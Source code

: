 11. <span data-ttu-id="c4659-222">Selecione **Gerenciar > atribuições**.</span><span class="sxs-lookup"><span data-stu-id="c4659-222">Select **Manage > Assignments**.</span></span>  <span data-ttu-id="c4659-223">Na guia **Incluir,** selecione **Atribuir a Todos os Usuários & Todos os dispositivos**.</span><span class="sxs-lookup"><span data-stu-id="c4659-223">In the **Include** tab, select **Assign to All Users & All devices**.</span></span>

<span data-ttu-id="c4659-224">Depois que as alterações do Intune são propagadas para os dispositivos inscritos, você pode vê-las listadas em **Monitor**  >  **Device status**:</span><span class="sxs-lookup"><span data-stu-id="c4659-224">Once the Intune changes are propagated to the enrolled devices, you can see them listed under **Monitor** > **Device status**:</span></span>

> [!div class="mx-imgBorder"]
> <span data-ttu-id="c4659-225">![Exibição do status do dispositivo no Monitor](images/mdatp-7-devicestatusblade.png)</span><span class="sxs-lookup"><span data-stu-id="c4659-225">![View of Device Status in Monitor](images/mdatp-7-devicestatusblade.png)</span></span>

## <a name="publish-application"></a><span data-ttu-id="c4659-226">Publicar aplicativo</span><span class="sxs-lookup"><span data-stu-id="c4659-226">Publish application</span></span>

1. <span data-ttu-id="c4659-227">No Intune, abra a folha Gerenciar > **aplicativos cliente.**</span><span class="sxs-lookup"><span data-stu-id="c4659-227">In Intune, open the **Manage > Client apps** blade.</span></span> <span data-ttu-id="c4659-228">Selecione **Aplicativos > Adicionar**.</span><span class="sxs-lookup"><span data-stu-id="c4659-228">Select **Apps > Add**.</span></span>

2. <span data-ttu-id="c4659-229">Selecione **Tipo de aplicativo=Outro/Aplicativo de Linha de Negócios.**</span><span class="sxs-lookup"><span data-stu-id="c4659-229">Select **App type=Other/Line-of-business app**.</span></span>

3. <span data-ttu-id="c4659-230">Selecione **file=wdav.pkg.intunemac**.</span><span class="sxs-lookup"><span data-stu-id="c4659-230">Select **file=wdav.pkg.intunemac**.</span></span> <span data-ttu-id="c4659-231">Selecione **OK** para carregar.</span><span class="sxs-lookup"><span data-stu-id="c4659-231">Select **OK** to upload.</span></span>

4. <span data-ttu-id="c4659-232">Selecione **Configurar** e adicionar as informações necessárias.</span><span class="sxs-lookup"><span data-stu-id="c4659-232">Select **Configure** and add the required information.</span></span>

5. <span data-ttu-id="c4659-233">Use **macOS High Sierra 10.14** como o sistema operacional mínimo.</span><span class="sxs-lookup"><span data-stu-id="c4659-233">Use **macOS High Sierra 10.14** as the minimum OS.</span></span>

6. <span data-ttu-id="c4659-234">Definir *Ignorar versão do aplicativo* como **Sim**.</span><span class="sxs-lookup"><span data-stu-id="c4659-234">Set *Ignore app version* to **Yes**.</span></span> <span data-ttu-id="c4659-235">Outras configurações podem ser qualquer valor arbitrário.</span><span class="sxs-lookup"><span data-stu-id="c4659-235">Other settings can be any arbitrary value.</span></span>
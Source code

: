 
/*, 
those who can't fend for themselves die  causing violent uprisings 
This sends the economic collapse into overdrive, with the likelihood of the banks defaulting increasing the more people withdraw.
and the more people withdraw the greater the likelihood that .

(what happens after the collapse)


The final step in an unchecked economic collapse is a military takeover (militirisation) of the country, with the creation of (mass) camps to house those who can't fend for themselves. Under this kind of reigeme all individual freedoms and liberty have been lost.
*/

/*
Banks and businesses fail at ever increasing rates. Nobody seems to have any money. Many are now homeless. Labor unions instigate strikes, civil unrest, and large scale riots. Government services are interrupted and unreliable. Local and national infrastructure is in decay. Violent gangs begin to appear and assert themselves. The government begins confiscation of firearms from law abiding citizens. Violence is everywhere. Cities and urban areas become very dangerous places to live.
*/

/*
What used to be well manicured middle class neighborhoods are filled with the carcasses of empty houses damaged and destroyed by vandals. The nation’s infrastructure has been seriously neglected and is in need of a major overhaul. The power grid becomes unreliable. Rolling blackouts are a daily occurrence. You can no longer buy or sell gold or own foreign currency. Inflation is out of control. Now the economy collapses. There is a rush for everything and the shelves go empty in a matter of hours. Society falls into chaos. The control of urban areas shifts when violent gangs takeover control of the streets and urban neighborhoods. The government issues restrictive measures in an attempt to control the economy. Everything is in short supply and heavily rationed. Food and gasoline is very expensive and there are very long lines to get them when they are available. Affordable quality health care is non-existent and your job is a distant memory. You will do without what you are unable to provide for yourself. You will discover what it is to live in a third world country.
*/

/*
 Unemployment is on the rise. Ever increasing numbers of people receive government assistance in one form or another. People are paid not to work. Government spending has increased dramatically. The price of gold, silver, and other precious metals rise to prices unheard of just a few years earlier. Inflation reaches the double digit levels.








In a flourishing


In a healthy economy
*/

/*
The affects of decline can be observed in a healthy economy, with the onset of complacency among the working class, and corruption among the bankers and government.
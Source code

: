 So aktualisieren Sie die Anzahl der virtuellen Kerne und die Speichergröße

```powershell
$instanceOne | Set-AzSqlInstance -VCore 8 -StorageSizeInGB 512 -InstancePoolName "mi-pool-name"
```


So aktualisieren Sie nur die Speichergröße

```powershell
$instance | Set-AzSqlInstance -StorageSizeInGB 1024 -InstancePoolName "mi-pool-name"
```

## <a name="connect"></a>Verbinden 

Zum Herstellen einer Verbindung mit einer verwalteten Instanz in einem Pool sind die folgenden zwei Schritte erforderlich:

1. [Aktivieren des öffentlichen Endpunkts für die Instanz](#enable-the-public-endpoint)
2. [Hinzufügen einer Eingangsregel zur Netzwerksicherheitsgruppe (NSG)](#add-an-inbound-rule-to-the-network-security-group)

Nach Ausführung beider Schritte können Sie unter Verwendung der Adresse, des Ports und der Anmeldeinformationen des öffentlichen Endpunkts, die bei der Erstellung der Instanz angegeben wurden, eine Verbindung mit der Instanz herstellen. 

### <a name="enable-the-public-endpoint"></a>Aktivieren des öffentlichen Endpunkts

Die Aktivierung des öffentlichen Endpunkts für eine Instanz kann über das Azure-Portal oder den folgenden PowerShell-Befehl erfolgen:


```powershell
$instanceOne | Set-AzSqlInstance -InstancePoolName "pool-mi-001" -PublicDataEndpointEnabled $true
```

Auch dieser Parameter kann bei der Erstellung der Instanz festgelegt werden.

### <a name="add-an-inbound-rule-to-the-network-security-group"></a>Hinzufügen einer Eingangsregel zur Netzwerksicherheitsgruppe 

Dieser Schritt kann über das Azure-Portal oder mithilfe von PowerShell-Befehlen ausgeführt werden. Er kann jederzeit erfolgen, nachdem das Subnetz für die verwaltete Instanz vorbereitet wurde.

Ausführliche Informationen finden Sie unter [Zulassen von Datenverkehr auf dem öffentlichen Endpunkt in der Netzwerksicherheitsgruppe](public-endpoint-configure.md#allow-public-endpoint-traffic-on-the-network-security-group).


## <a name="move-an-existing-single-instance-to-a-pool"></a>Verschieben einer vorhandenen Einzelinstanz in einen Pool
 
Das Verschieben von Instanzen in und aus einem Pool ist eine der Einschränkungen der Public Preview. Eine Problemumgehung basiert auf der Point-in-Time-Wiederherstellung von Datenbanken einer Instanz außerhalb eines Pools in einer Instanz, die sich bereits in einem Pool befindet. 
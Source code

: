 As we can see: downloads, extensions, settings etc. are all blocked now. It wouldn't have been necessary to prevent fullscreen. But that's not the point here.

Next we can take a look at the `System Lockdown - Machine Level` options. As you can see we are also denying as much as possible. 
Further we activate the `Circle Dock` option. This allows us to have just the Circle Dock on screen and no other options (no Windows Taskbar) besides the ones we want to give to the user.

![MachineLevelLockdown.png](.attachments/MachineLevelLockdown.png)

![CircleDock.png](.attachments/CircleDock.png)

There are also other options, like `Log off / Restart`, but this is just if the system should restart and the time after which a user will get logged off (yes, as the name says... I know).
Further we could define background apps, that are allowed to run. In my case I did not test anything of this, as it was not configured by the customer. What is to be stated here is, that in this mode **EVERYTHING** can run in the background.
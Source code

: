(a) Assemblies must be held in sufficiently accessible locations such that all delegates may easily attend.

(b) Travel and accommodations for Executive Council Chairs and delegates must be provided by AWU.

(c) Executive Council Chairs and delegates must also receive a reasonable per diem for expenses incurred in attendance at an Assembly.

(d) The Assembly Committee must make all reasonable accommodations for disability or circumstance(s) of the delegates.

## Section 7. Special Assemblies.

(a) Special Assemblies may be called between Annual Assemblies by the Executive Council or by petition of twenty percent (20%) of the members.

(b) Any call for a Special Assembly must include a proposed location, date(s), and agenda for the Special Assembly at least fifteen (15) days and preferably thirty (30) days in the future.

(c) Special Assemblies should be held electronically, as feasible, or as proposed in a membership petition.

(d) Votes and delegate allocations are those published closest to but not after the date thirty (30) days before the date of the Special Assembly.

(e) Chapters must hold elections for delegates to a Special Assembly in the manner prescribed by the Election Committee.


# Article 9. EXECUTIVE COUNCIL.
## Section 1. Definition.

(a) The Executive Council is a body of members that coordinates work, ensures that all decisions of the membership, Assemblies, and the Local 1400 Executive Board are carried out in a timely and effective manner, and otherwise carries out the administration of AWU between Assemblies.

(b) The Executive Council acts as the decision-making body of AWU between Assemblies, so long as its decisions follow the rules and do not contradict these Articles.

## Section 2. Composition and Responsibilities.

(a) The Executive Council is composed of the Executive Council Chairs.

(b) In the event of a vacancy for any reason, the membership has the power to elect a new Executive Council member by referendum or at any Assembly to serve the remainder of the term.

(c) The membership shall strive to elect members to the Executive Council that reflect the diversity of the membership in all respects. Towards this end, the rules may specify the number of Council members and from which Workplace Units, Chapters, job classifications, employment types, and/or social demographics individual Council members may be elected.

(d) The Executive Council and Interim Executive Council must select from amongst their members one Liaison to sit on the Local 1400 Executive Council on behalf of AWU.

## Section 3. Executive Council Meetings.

- [Aim of the exercise]
Go through the listing above and find each line containing the string "attachments"; copy those lines.

- [Exercise solution]
![MachineLevelLockdown.png](.attachments/MachineLevelLockdown.png)
![CircleDock.png](.attachments/CircleDock.png)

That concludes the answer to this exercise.